◆ WHAT THIS TASK INVOLVES:
Your response should reproduce every line of the entries that contains the word "user".

◆ Collection entries:
== Segment start ==
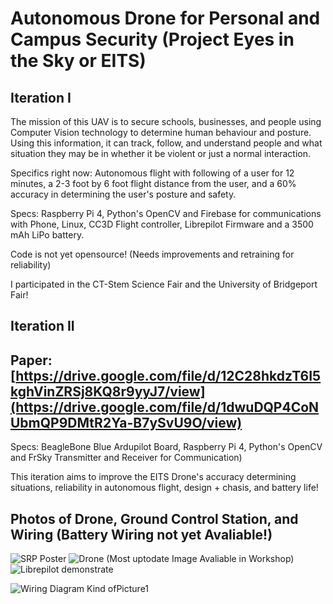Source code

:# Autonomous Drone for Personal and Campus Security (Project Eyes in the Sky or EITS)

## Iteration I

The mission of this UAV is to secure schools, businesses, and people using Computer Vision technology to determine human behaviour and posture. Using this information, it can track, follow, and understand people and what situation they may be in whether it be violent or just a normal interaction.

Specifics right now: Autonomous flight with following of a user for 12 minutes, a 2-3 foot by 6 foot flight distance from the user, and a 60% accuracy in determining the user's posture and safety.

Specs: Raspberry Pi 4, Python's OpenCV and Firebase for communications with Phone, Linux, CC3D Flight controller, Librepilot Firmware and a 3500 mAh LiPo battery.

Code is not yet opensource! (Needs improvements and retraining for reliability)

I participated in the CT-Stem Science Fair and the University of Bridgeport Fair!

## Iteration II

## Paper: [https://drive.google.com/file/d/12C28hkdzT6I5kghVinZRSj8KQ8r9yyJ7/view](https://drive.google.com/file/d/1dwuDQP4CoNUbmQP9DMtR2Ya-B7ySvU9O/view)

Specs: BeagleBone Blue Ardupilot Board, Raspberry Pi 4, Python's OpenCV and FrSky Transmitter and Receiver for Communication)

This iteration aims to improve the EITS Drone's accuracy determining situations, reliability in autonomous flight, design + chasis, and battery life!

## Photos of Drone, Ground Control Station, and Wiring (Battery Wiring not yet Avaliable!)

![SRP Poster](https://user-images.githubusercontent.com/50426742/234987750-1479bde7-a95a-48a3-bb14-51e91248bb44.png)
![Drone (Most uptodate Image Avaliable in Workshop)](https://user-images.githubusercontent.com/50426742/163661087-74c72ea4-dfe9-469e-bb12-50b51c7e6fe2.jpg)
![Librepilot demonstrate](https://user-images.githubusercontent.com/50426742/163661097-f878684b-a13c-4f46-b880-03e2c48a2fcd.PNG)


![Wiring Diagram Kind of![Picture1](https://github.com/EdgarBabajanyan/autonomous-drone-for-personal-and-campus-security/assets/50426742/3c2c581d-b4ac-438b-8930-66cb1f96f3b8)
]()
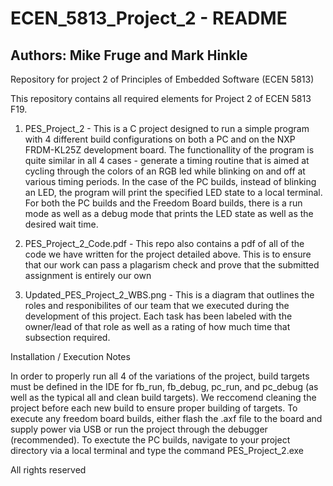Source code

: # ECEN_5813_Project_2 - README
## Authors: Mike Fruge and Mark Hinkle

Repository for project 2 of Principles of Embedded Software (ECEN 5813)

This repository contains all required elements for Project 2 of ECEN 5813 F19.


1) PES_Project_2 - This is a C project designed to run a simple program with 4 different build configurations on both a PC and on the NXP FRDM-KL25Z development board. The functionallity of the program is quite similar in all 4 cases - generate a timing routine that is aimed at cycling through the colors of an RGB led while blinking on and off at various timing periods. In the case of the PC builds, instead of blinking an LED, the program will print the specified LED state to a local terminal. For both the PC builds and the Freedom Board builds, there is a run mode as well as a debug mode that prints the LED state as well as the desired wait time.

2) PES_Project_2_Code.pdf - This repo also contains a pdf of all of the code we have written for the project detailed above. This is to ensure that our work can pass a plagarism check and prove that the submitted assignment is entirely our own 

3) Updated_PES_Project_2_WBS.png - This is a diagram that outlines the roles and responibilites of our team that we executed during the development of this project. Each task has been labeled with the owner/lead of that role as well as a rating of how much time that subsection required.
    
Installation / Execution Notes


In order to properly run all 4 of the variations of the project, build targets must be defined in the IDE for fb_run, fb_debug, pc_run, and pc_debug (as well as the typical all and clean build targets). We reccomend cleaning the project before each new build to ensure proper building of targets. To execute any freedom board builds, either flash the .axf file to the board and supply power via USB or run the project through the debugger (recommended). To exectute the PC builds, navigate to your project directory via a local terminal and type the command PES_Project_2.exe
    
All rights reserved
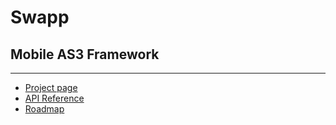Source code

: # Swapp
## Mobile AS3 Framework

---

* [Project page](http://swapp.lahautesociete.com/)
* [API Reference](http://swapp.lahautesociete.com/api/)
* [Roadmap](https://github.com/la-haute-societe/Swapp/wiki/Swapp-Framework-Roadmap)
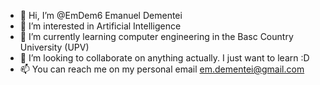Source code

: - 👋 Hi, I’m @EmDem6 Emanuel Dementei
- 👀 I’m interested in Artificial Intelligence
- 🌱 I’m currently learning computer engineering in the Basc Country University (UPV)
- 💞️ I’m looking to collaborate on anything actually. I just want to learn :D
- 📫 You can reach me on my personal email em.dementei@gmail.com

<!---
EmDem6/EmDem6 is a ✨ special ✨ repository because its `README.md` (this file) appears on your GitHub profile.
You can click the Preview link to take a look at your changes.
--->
== Segment end ==
◆ YOUR RESPONSE:
Specifics right now: Autonomous flight with following of a user for 12 minutes, a 2-3 foot by 6 foot flight distance from the user, and a 60% accuracy in determining the user's posture and safety.
![SRP Poster](https://user-images.githubusercontent.com/50426742/234987750-1479bde7-a95a-48a3-bb14-51e91248bb44.png)
![Drone (Most uptodate Image Avaliable in Workshop)](https://user-images.githubusercontent.com/50426742/163661087-74c72ea4-dfe9-469e-bb12-50b51c7e6fe2.jpg)
![Librepilot demonstrate](https://user-images.githubusercontent.com/50426742/163661097-f878684b-a13c-4f46-b880-03e2c48a2fcd.PNG)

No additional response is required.